Sleeping on high in the Lake District

July 2011 - 

There’s a simple trick to enjoying the Lake District’s busier routes – start at lunchtime. The hordes not only all head for the same few hills, but all set off at the same time. At 9am, the start of many popular routes resembles rush hour on the London Underground as people jostle for space to pull on boots, stuff rucksacks and browse maps.

Skeggles Water

The Kentmere Horseshoe is one such walk. Kentmere village, the usual starting point of the Horseshoe, is only accessible by public transport on Sundays and bank holidays, when the Kentmere Ramblers winds up the valley. Being a weekday, we decided instead to start at Staveley and extend the trip to a two-day effort, with a wild camp high on the fells. But with a full day to kill, Gary and I decided head for hobbit-style ‘second breakfast’ at Wilf’s Café in the village – reason enough in itself for loitering a while before the start of a walk.

Soon after leaving Staveley, my belt straining from the slice of cake and coffee (we managed to squeeze in elevenses at Wilf’s too), we reached one of my favourite Lake District corners, one with a splendidly northern-sounding name. Skeggles Water … with a rasping ‘sk’ at the start, followed by a glottal ‘gg’, it could only be from round here. You don’t get names like that in the Cotswolds.

Kentmere Pike

Not only does it have a great name, it’s also wonderfully serene. A vague path from Brunt Knott leads to the water’s edge, from where wading birds pottered away to the far side as we approached. The low cloud blocked out the surrounding landscape, adding to the sense of isolation, and we lingered until the dampness from the marshy ground seeped through our trousers.

I love it when a plan comes together. Apart from a brief hallo from a sweaty, red-faced fell runner on Shipman’s Knott (why do they do it?), we had, as hoped, the fells entirely to ourselves, even though it was just gone 2pm. The fells are completely transformed when deserted – the calls of birds carry further, the views merge into an unadulterated panorama of greens and greys, and walking once more feels like something special. I’ve nothing against others visiting these places – far from it, the more the merrier (as long as they come by bus or train) – but sometimes I like to enjoy them with just the company of a friend.

Kentmere Pike and Harter Fell worked off the last of the Wilf’s offerings and we camped on a small hollow near Lingmell End, overlooking Small Water.
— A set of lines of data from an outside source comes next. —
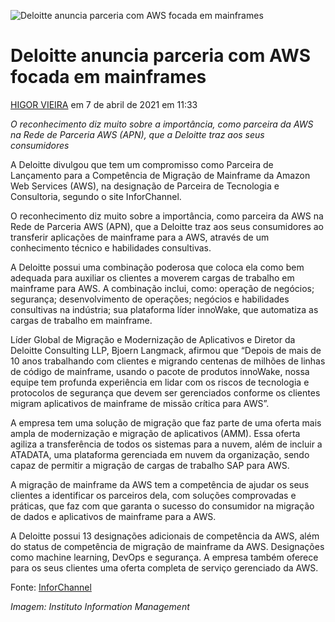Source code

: 

![Deloitte anuncia parceria com AWS focada em mainframes](https://resumo.cloud/wp-content/uploads/2021/04/modelo-imagem-rc-11.png)

# Deloitte anuncia parceria com AWS focada em mainframes

[HIGOR VIEIRA](https://resumo.cloud/author/georgia-rovaris/)  em 7 de abril de 2021 em 11:33

*O reconhecimento diz muito sobre a importância, como parceira da AWS na Rede de Parceria AWS (APN), que a Deloitte traz aos seus consumidores*

A Deloitte divulgou que tem um compromisso como Parceira de Lançamento para a Competência de Migração de Mainframe da Amazon Web Services (AWS), na designação de Parceira de Tecnologia e Consultoria, segundo o site InforChannel. 



O reconhecimento diz muito sobre a importância, como parceira da AWS na Rede de Parceria AWS (APN), que a Deloitte traz aos seus consumidores ao transferir aplicações de mainframe para a AWS, através de um conhecimento técnico e habilidades consultivas.

A Deloitte possui uma combinação poderosa que coloca ela como bem adequada para auxiliar os clientes a moverem cargas de trabalho em mainframe para AWS. A combinação inclui, como: operação de negócios; segurança; desenvolvimento de operações; negócios e habilidades consultivas na indústria; sua plataforma líder innoWake, que automatiza as cargas de trabalho em mainframe. 

Líder Global de Migração e Modernização de Aplicativos e Diretor da Deloitte Consulting LLP, Bjoern Langmack, afirmou que “Depois de mais de 10 anos trabalhando com clientes e migrando centenas de milhões de linhas de código de mainframe, usando o pacote de produtos innoWake, nossa equipe tem profunda experiência em lidar com os riscos de tecnologia e protocolos de segurança que devem ser gerenciados conforme os clientes migram aplicativos de mainframe de missão crítica para AWS”.



A empresa tem uma solução de migração que faz parte de uma oferta mais ampla de modernização e migração de aplicativos (AMM). Essa oferta agiliza a transferência de todos os sistemas para a nuvem, além de incluir a ATADATA, uma plataforma gerenciada em nuvem da organização, sendo capaz de permitir a migração de cargas de trabalho SAP para AWS.

A migração de mainframe da AWS tem a competência de ajudar os seus clientes a identificar os parceiros dela, com soluções comprovadas e práticas, que faz com que garanta o sucesso do consumidor na migração de dados e aplicativos de mainframe para a AWS. 

A Deloitte possui 13 designações adicionais de competência da AWS, além do status de competência de migração de mainframe da AWS. Designações como machine learning, DevOps e segurança. A empresa também oferece para os seus clientes uma oferta completa de serviço gerenciado da AWS.

Fonte: [InforChannel](https://inforchannel.com.br/deloitte-firma-parceria-com-a-aws-para-migracao-de-mainframes/)

*Imagem: Instituto Information Management*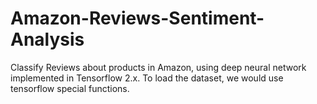 # Amazon-Reviews-Sentiment-Analysis
Classify Reviews about products in Amazon, using deep neural network implemented in Tensorflow 2.x.
To load the dataset, we would use tensorflow special functions.
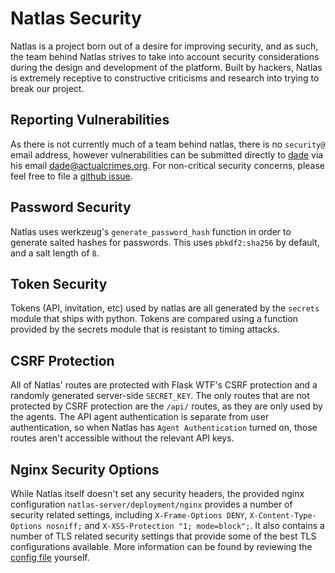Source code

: # Natlas Security

Natlas is a project born out of a desire for improving security, and as such, the team behind Natlas strives to take into account security considerations during the design and development of the platform. Built by hackers, Natlas is extremely receptive to constructive criticisms and research into trying to break our project.

## Reporting Vulnerabilities

As there is not currently much of a team behind natlas, there is no `security@` email address, however vulnerabilities can be submitted directly to [dade](https://github.com/0xdade) via his email [dade@actualcrimes.org](mailto:dade@actualcrimes.org). For non-critical security concerns, please feel free to file a [github issue](https://github.com/natlas/natlas/issues/new).

## Password Security

Natlas uses werkzeug's `generate_password_hash` function in order to generate salted hashes for passwords. This uses `pbkdf2:sha256` by default, and a salt length of `8`.

## Token Security

Tokens (API, invitation, etc) used by natlas are all generated by the `secrets` module that ships with python. Tokens are compared using a function provided by the secrets module that is resistant to timing attacks.

## CSRF Protection

All of Natlas' routes are protected with Flask WTF's CSRF protection and a randomly generated server-side `SECRET_KEY`. The only routes that are not protected by CSRF protection are the `/api/` routes, as they are only used by the agents. The API agent authentication is separate from user authentication, so when Natlas has `Agent Authentication` turned on, those routes aren't accessible without the relevant API keys.

## Nginx Security Options

While Natlas itself doesn't set any security headers, the provided nginx configuration `natlas-server/deployment/nginx` provides a number of security related settings, including `X-Frame-Options DENY`, `X-Content-Type-Options nosniff;` and `X-XSS-Protection "1; mode=block";`. It also contains a number of TLS related security settings that provide some of the best TLS configurations available. More information can be found by reviewing the [config file](https://github.com/natlas/natlas/blob/main/natlas-server/deployment/nginx#L17-L34) yourself.
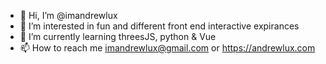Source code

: - 👋 Hi, I’m @imandrewlux
- 👀 I’m interested in fun and different front end interactive expirances
- 🌱 I’m currently learning threesJS, python & Vue
- 📫 How to reach me imandrewlux@gmail.com or https://andrewlux.com

<!---
imandrewlux/imandrewlux is a ✨ special ✨ repository because its `README.md` (this file) appears on your GitHub profile.
You can click the Preview link to take a look at your changes.
--->
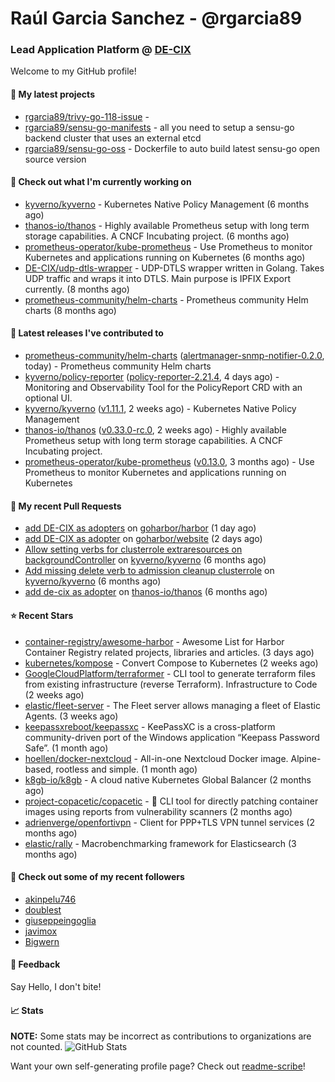 # Raúl Garcia Sanchez - @rgarcia89
### Lead Application Platform @ [DE-CIX](https://de-cix.net/)

Welcome to my GitHub profile!

#### 🌱 My latest projects

- [rgarcia89/trivy-go-118-issue](https://github.com/rgarcia89/trivy-go-118-issue) - 
- [rgarcia89/sensu-go-manifests](https://github.com/rgarcia89/sensu-go-manifests) - all you need to setup a sensu-go backend cluster that uses an external etcd
- [rgarcia89/sensu-go-oss](https://github.com/rgarcia89/sensu-go-oss) - Dockerfile to auto build latest sensu-go open source version

#### 👷 Check out what I'm currently working on

- [kyverno/kyverno](https://github.com/kyverno/kyverno) - Kubernetes Native Policy Management (6 months ago)
- [thanos-io/thanos](https://github.com/thanos-io/thanos) - Highly available Prometheus setup with long term storage capabilities. A CNCF Incubating project. (6 months ago)
- [prometheus-operator/kube-prometheus](https://github.com/prometheus-operator/kube-prometheus) - Use Prometheus to monitor Kubernetes and applications running on Kubernetes (6 months ago)
- [DE-CIX/udp-dtls-wrapper](https://github.com/DE-CIX/udp-dtls-wrapper) - UDP-DTLS wrapper written in Golang. Takes UDP traffic and wraps it into DTLS. Main purpose is IPFIX Export currently. (8 months ago)
- [prometheus-community/helm-charts](https://github.com/prometheus-community/helm-charts) - Prometheus community Helm charts (8 months ago)

#### 🔭 Latest releases I've contributed to

- [prometheus-community/helm-charts](https://github.com/prometheus-community/helm-charts) ([alertmanager-snmp-notifier-0.2.0](https://github.com/prometheus-community/helm-charts/releases/tag/alertmanager-snmp-notifier-0.2.0), today) - Prometheus community Helm charts
- [kyverno/policy-reporter](https://github.com/kyverno/policy-reporter) ([policy-reporter-2.21.4](https://github.com/kyverno/policy-reporter/releases/tag/policy-reporter-2.21.4), 4 days ago) - Monitoring and Observability Tool for the PolicyReport CRD with an optional UI.
- [kyverno/kyverno](https://github.com/kyverno/kyverno) ([v1.11.1](https://github.com/kyverno/kyverno/releases/tag/v1.11.1), 2 weeks ago) - Kubernetes Native Policy Management
- [thanos-io/thanos](https://github.com/thanos-io/thanos) ([v0.33.0-rc.0](https://github.com/thanos-io/thanos/releases/tag/v0.33.0-rc.0), 2 weeks ago) - Highly available Prometheus setup with long term storage capabilities. A CNCF Incubating project.
- [prometheus-operator/kube-prometheus](https://github.com/prometheus-operator/kube-prometheus) ([v0.13.0](https://github.com/prometheus-operator/kube-prometheus/releases/tag/v0.13.0), 3 months ago) - Use Prometheus to monitor Kubernetes and applications running on Kubernetes

#### 🔨 My recent Pull Requests

- [add DE-CIX as adopters](https://github.com/goharbor/harbor/pull/19707) on [goharbor/harbor](https://github.com/goharbor/harbor) (1 day ago)
- [add DE-CIX as adopter](https://github.com/goharbor/website/pull/520) on [goharbor/website](https://github.com/goharbor/website) (2 days ago)
- [Allow setting verbs for clusterrole extraresources on backgroundController](https://github.com/kyverno/kyverno/pull/7380) on [kyverno/kyverno](https://github.com/kyverno/kyverno) (6 months ago)
- [Add missing delete verb to admission cleanup clusterrole](https://github.com/kyverno/kyverno/pull/7375) on [kyverno/kyverno](https://github.com/kyverno/kyverno) (6 months ago)
- [add de-cix as adopter](https://github.com/thanos-io/thanos/pull/6386) on [thanos-io/thanos](https://github.com/thanos-io/thanos) (6 months ago)

#### ⭐ Recent Stars

- [container-registry/awesome-harbor](https://github.com/container-registry/awesome-harbor) - Awesome List for Harbor Container Registry related projects, libraries and articles. (3 days ago)
- [kubernetes/kompose](https://github.com/kubernetes/kompose) - Convert Compose to Kubernetes (2 weeks ago)
- [GoogleCloudPlatform/terraformer](https://github.com/GoogleCloudPlatform/terraformer) - CLI tool to generate terraform files from existing infrastructure (reverse Terraform). Infrastructure to Code (2 weeks ago)
- [elastic/fleet-server](https://github.com/elastic/fleet-server) - The Fleet server allows managing a fleet of Elastic Agents. (3 weeks ago)
- [keepassxreboot/keepassxc](https://github.com/keepassxreboot/keepassxc) - KeePassXC is a cross-platform community-driven port of the Windows application “Keepass Password Safe”. (1 month ago)
- [hoellen/docker-nextcloud](https://github.com/hoellen/docker-nextcloud) - All-in-one Nextcloud Docker image. Alpine-based, rootless and simple. (1 month ago)
- [k8gb-io/k8gb](https://github.com/k8gb-io/k8gb) - A cloud native Kubernetes Global Balancer (2 months ago)
- [project-copacetic/copacetic](https://github.com/project-copacetic/copacetic) - 🧵 CLI tool for directly patching container images using reports from vulnerability scanners (2 months ago)
- [adrienverge/openfortivpn](https://github.com/adrienverge/openfortivpn) - Client for PPP&#43;TLS VPN tunnel services (2 months ago)
- [elastic/rally](https://github.com/elastic/rally) - Macrobenchmarking framework for Elasticsearch (3 months ago)

#### 👯 Check out some of my recent followers

- [akinpelu746](https://github.com/akinpelu746)
- [doublest](https://github.com/doublest)
- [giuseppeingoglia](https://github.com/giuseppeingoglia)
- [javimox](https://github.com/javimox)
- [Bigwern](https://github.com/Bigwern)

#### 💬 Feedback

Say Hello, I don't bite!

#### 📈 Stats

**NOTE:** Some stats may be incorrect as contributions to organizations are not counted.
![GitHub Stats](https://github-readme-stats.vercel.app/api?username=rgarcia89&count_private=false&theme=tokyonight&show_icons=true)

Want your own self-generating profile page? Check out [readme-scribe](https://github.com/muesli/readme-scribe)!
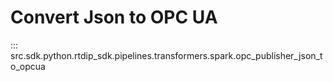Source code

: # Convert Json to OPC UA
::: src.sdk.python.rtdip_sdk.pipelines.transformers.spark.opc_publisher_json_to_opcua

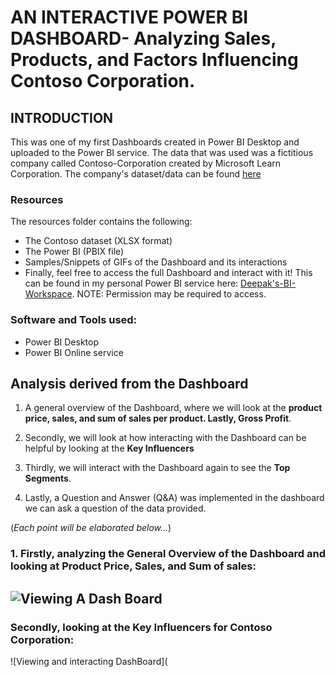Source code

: # AN INTERACTIVE POWER BI DASHBOARD- Analyzing Sales, Products, and Factors Influencing Contoso Corporation. 

## INTRODUCTION
This was one of my first Dashboards created in Power BI Desktop and uploaded to the Power BI service. The data that was used was a fictitious company called Contoso-Corporation created by Microsoft Learn Corporation. The company's dataset/data can be found [here](https://learn.microsoft.com/en-us/microsoft-365/enterprise/contoso-overview?view=o365-worldwide)

### Resources
The resources folder contains the following:
- The Contoso dataset (XLSX format)
- The Power BI (PBIX file)
- Samples/Snippets of GIFs of the Dashboard and its interactions
- Finally, feel free to access the full Dashboard and interact  with it! This can be found in my personal Power BI service here: [Deepak's-BI-Workspace](https://app.powerbi.com/groups/me/dashboards/cab21e89-3704-4fb5-a71c-e5137eb7f047?ctid=da17df9a-8c49-40fc-a1da-012aca883f37&experience=power-bi). NOTE: Permission may be required to access. 

### Software and Tools used:
- Power BI Desktop
- Power BI Online service

## Analysis derived from the Dashboard 

1. A general overview of the Dashboard, where we will look at the **product price, sales, and sum of sales per product. Lastly, Gross Profit**. 

2. Secondly, we will look at how interacting with the Dashboard can be helpful by looking at the **Key Influencers**

3. Thirdly, we will interact with the Dashboard again to see the **Top Segments**.

4. Lastly, a Question and Answer (Q&A) was implemented in the dashboard we can ask a question of the data provided.


(*Each point will be elaborated below...*)


### 1. Firstly, analyzing the General Overview of the Dashboard and looking at Product Price, Sales, and Sum of sales: 

![Viewing A Dash Board](https://github.com/deepakm925/Power-BI/blob/main/Power-BI-Dashboard-Contoso-Corporation/resources/overall__dashboard_view.gif)
---


### Secondly, looking at the **Key Influencers** for Contoso Corporation: 

![Viewing and interacting DashBoard](


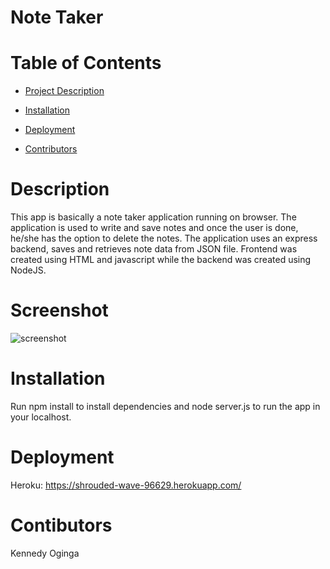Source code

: # Note Taker

# Table of Contents
* [Project Description](#Description)

* [Installation](#Installation)

* [Deployment](#Deployment)

* [Contributors](#Contributors)


# Description
This app is basically a note taker application running on browser. The application is used to write and save notes and once the user is done, he/she has the option to delete the notes. The application uses an express backend, saves and retrieves note data from JSON file. Frontend was created using HTML and javascript while the backend was created using NodeJS.

# Screenshot
![screenshot](https://user-images.githubusercontent.com/72943649/101437121-20897180-38d5-11eb-827f-28121534cdb3.PNG)

# Installation
Run npm install to install dependencies and node server.js to run the app in your localhost.

# Deployment
Heroku: https://shrouded-wave-96629.herokuapp.com/

# Contibutors
Kennedy Oginga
Boots off and my rucksack luxury – sandals – on, and we toddled of for an evening explore of the surrounding crags. The view down to Kentmere Reservoir revealed another normally crowded spot transformed into a tranquil secret – perfect when enjoyed with some hot chocolate and a warm sleeping bag waiting. 

Next morning we set off to complete the circuit via Mardale Ill Bell. Despite an early start, we encountered the first walkers on Thornthwaite Crag; this had increased to a steady stream by Froswick and a torrent of red and yellow waterproofs by the time we reached a rainy Yoke. Good luck to them, and I am sure they took away their own memories of this route. But I know which way I prefer.

Sunrise from Lingmell End



Getting there

Staveley is on the line from Oxenholme to Windermere. Also buses to the village.


Wilf's is the place to go: www.wilfs-cafe.co.uk


Under canvas if up on the hills. Plenty of options in Windermere if you finish there, or campsites in the Troutbeck Valley.